Action item: Of the entries below, restate word for word only the section that runs from the line with "1. [中式审美的内核和特色" to the line with "1. [生理性喜欢有多难抗拒", counting both ends.

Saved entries
^^^^

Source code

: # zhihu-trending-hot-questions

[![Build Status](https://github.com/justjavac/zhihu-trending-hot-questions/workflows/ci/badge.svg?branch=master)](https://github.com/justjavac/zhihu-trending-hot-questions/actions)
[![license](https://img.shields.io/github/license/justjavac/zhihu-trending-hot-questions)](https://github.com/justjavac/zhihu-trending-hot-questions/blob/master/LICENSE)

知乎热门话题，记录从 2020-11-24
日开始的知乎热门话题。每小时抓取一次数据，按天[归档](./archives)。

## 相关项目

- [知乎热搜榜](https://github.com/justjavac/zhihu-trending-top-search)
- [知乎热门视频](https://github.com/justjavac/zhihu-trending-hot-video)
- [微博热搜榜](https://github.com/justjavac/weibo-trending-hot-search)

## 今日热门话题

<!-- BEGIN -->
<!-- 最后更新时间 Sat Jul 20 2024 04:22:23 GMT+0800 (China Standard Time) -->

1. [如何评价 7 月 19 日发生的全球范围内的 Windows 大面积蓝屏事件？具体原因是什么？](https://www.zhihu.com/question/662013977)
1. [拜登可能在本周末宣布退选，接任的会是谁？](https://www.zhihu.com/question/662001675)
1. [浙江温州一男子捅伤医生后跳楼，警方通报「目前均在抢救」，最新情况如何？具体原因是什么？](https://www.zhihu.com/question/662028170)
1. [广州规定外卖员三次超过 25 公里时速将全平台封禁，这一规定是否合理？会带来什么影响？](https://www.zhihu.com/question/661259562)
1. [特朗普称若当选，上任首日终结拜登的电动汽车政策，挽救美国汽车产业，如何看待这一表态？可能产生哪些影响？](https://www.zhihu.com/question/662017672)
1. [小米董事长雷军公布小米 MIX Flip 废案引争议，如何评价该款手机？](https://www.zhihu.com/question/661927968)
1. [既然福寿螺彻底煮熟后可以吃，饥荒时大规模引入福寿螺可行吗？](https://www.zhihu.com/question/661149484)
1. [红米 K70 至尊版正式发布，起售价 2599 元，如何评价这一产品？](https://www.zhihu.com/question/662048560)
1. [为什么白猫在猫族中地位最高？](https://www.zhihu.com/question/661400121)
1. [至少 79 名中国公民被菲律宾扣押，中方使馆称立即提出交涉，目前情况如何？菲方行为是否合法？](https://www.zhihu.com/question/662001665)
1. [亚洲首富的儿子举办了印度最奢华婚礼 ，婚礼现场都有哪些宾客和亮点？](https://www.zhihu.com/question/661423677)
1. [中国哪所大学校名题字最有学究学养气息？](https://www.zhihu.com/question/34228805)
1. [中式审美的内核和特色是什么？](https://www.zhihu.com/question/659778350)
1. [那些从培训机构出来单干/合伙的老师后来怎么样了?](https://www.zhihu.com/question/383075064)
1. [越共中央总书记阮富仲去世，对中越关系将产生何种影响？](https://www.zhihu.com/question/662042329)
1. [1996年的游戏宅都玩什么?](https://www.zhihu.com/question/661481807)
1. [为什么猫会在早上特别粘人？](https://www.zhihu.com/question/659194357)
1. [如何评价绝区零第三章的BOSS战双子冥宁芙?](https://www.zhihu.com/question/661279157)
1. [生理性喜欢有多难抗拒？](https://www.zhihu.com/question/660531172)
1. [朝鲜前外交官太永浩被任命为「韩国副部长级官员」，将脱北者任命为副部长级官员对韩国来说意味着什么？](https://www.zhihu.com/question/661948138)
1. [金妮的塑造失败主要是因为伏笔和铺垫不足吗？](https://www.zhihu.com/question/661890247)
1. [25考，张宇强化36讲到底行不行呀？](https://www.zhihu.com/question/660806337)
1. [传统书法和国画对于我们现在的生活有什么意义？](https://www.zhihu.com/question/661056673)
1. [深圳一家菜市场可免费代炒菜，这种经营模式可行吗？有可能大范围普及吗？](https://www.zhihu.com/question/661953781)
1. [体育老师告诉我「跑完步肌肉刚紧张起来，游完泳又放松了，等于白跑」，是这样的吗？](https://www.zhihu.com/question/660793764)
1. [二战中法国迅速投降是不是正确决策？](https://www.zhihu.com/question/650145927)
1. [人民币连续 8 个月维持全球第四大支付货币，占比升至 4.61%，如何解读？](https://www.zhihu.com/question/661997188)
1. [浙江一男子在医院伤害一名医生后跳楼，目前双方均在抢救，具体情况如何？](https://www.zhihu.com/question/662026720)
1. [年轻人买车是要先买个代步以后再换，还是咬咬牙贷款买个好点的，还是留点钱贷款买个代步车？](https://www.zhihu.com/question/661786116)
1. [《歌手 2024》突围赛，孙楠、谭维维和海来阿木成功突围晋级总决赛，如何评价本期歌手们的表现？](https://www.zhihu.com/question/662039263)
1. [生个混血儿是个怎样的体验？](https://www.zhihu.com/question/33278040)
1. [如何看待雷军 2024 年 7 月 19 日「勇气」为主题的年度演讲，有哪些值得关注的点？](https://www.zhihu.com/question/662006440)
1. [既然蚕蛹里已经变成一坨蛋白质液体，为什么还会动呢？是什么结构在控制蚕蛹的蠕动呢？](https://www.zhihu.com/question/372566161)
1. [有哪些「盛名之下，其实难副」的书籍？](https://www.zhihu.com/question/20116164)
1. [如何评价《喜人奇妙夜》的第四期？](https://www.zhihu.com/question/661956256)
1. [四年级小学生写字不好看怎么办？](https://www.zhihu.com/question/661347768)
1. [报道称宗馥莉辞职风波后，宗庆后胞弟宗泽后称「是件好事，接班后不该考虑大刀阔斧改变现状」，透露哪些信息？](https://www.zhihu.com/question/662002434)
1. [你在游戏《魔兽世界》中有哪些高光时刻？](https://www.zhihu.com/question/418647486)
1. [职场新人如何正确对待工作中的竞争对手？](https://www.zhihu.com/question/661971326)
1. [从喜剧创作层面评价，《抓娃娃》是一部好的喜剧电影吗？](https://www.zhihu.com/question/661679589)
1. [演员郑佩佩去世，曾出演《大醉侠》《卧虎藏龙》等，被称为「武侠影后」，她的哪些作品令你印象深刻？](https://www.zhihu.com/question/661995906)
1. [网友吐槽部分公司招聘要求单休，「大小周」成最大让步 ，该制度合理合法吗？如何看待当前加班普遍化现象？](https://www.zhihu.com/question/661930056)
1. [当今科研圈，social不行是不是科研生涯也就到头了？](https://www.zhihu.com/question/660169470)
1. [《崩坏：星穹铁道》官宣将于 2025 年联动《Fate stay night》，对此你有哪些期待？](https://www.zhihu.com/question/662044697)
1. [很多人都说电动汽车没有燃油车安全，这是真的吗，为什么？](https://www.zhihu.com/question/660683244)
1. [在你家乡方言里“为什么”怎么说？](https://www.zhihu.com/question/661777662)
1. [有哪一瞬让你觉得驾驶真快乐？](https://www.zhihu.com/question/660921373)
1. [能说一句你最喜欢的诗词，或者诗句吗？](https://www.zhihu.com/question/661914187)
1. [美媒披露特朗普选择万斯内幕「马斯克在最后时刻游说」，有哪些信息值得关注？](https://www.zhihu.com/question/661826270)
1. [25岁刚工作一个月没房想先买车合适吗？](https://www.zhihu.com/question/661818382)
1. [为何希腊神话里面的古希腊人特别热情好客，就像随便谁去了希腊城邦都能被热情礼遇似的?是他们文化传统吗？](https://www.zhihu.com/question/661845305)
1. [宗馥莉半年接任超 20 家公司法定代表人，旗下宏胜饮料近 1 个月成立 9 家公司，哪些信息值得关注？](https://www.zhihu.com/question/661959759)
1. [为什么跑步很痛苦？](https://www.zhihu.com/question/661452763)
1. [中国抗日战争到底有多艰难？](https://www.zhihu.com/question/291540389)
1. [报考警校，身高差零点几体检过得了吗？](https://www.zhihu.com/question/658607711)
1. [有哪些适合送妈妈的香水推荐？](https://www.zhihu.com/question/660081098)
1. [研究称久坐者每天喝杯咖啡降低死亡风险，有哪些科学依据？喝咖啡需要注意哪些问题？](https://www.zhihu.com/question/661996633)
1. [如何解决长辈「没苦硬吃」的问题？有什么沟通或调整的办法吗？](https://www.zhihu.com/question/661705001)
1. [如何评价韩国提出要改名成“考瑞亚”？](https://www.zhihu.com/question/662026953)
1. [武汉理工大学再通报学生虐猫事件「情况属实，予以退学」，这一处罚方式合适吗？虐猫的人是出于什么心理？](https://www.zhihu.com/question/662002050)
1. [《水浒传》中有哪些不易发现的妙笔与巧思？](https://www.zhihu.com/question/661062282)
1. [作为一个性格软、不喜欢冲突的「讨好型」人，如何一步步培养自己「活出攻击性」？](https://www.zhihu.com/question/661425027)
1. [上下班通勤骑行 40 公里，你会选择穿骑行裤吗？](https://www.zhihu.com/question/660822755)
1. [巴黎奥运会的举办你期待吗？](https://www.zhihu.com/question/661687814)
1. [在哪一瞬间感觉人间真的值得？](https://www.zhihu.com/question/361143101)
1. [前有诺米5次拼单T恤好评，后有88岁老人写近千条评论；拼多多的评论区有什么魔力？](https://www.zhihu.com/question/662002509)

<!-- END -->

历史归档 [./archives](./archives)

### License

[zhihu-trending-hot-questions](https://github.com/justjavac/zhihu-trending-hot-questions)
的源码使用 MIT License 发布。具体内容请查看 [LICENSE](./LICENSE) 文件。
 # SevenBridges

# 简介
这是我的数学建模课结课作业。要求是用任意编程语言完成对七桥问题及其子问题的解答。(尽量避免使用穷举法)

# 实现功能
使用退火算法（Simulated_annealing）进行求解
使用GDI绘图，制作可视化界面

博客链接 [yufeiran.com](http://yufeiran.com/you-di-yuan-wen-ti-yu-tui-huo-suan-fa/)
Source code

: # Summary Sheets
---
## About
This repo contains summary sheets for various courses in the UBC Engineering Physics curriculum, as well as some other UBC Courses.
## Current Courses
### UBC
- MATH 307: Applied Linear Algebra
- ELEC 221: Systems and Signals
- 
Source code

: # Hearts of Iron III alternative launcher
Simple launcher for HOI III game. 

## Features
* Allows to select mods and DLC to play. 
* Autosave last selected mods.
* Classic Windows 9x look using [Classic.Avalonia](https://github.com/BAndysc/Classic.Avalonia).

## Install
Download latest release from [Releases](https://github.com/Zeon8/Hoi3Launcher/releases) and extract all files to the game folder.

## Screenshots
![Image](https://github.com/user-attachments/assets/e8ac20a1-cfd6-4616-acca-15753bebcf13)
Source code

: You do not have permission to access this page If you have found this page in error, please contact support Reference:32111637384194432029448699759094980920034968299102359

^^^^

Response to this task:
1. [中式审美的内核和特色是什么？](https://www.zhihu.com/question/659778350)
1. [那些从培训机构出来单干/合伙的老师后来怎么样了?](https://www.zhihu.com/question/383075064)
1. [越共中央总书记阮富仲去世，对中越关系将产生何种影响？](https://www.zhihu.com/question/662042329)
1. [1996年的游戏宅都玩什么?](https://www.zhihu.com/question/661481807)
1. [为什么猫会在早上特别粘人？](https://www.zhihu.com/question/659194357)
1. [如何评价绝区零第三章的BOSS战双子冥宁芙?](https://www.zhihu.com/question/661279157)
1. [生理性喜欢有多难抗拒？](https://www.zhihu.com/question/660531172)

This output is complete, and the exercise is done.